After reading Darrell West’s reply and Geoffrey Kabaservice’s essay in favor of moderation, it strikes me that the case for moderation is quite persuasive indeed to moderates. But the “meta-political” case for moderation fails.
I actually share a fair bit of the typical, elite-moderate agenda: doing something multilateral about climate change, gradually reducing federal liabilities, free trade, gradually liberalizing immigration, and a truce on the culture war. But one does not have to adopt a comprehensively moderate ideology to come to these policy positions; I certainly don’t. Note as well that these views are in some cases quite far from those of the median American voter.

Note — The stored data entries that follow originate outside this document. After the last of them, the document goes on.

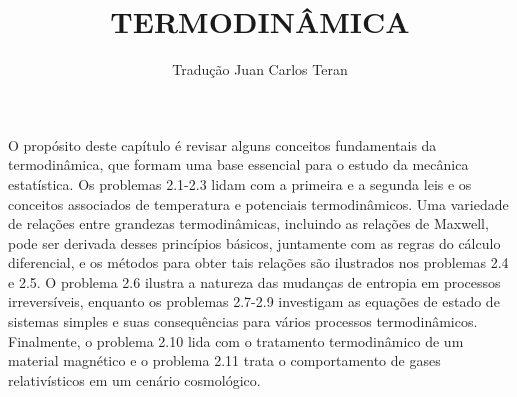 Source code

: \documentclass[12pt]{article}
\begin{document}
\medskip
\author{Tradução Juan Carlos Teran}
\title{TERMODINÂMICA}
\maketitle
O propósito deste capítulo é revisar alguns conceitos fundamentais da termodinâmica, que formam uma base essencial para o estudo da mecânica estatística. Os problemas 2.1-2.3 lidam com a primeira e a segunda leis e os conceitos associados de temperatura e potenciais termodinâmicos. Uma variedade de relações entre grandezas termodinâmicas, incluindo as relações de Maxwell, pode ser derivada desses princípios básicos, juntamente com as regras do cálculo diferencial, e os métodos para obter tais relações são ilustrados nos problemas 2.4 e 2.5. O problema 2.6 ilustra a natureza das mudanças de entropia em processos irreversíveis, enquanto os problemas 2.7-2.9 investigam as equações de estado de sistemas simples e suas consequências para vários processos termodinâmicos. Finalmente, o problema 2.10 lida com o tratamento termodinâmico de um material magnético e o problema 2.11 trata o comportamento de gases relativísticos em um cenário cosmológico.
\end{document}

For conservatives, the current Republican Party has been working quite well. The ordinary course of things is for government to grow, and so merely stopping policy change has been enough to make the Trump Administration the most “conservative” of the last century. For conservatives, going back to the “bad old days” when people like George H.W. Bush and Bob Dole ran the party and cooperated in liberal policy change is no solution.
For progressives, appearing to be moderate makes sense as a tactical ploy. American voters do not generally like forthrightly left-wing candidates, but they also do not necessarily punish left-wing policy change, particularly when it is bipartisan. But donning a moderate façade is, by definition, not a sincere conversion to the moderate cause.
If one engages with policy debates and comes away with substantively moderate positions, one will want others to adopt those views too. But let’s not pretend that the truth is most likely in the middle, or that if only American politics were more moderate, they would work better for everyone.